アブダビのマリオットホテル・ダウンタウンで12月11日、日本畜産物輸出促進協議会による和牛試食会が開催され、アラブ首長国連邦(UAE)で精肉を販売する卸売業者や小売店などが集まった。
同団体による和牛の中東展開が始まったのは2008年から。輸出鑑定業者、生産者らが協力し、国外への販売を促進している。現在の中東市場は、東南アジア、北アメリカ、EUに次ぐ4番目の市場となっており、輸出量も昨年に比べ2倍以上に伸びているという。
同団体の南波利昭会長は「中東地域ではオーストラリア産の「WAGYU」ブランドが広く販売されており、売り込みを始めた当初は和牛が日本産の牛肉だということを知らない人も多かった。肉を焼きすぎる店もあり、和牛肉を使っても脂がほとんど抜けてしまい、その結果硬くて、容量の小さい肉になっていることもあった」と振り返る。
今回の試食会では、和牛を焼きしゃぶしゃぶで、ニンニク入りのオリジナルソースと共に提供。シェフの江口さんが、融点の低い脂や体に有効な成分を含むなどの和牛の特徴を説明した。
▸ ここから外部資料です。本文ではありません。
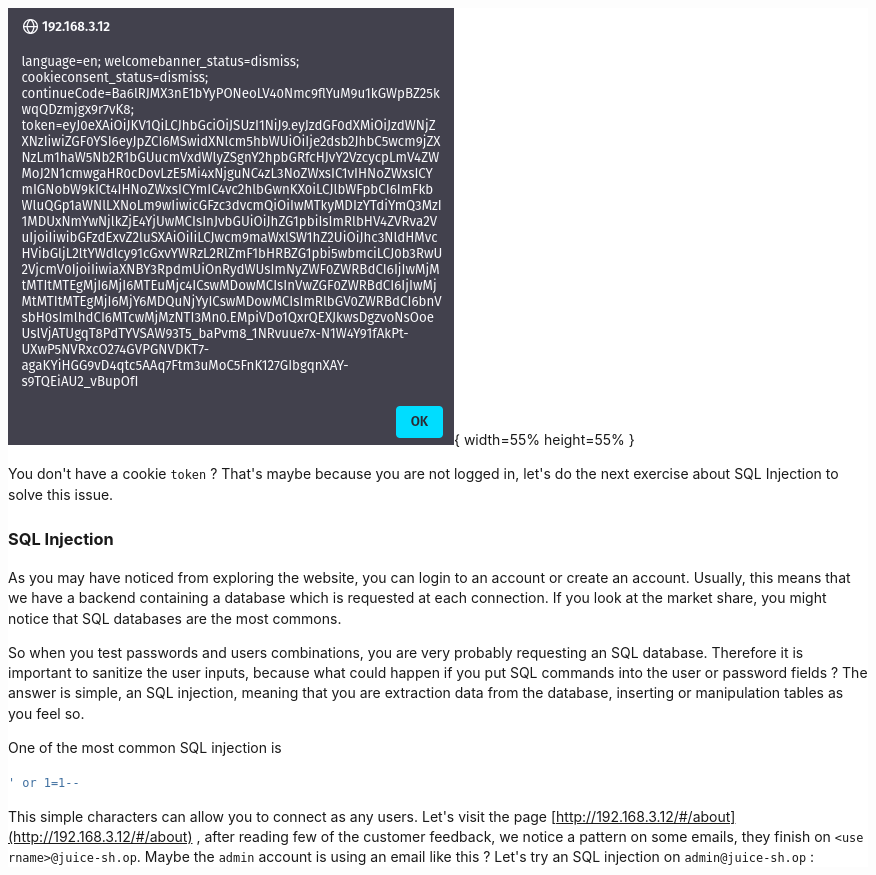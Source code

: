 ![](./Images/Image16.png){ width=55% height=55% }

You don't have a cookie `token` ? That's maybe because you are not logged in, let's do the next exercise about SQL Injection to solve this issue.

### SQL Injection

As you may have noticed from exploring the website, you can login to an account or create an account. Usually, this means that we have a backend containing a database which is requested at each connection. If you look at the market share, you might notice that SQL databases are the most commons. 

So when you test passwords and users combinations, you are very probably requesting an SQL database. Therefore it is important to sanitize the user inputs, because what could happen if you put SQL commands into the user or password fields ? The answer is simple, an SQL injection, meaning that you are extraction data from the database, inserting or manipulation tables as you feel so.

One of the most common SQL injection is 
```SQL
' or 1=1--
```

This simple characters can allow you to connect as any users. Let's visit the page [http://192.168.3.12/#/about](http://192.168.3.12/#/about) , after reading few of the customer feedback, we notice a pattern on some emails, they finish on `<username>@juice-sh.op`. Maybe the `admin` account is using an email like this ? Let's try an SQL injection on `admin@juice-sh.op` :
和牛についての意見交換会も行われた。精肉店からは、A5ランク以外の肉についても扱いたいという希望もあった。中東地域では、サーロインやテンダーロイン、リブアイなどの特定の部位が流通している傾向があり、南波会長は「今後は他の部位についても積極的に展開していきたい」と話す。
同団体は今月12日~14日にアブダビ・ナショナル・エキシビションセンターで開かれる食品展示会「Sial(シアル) ME」にもブース出展し、和牛の普及を図る。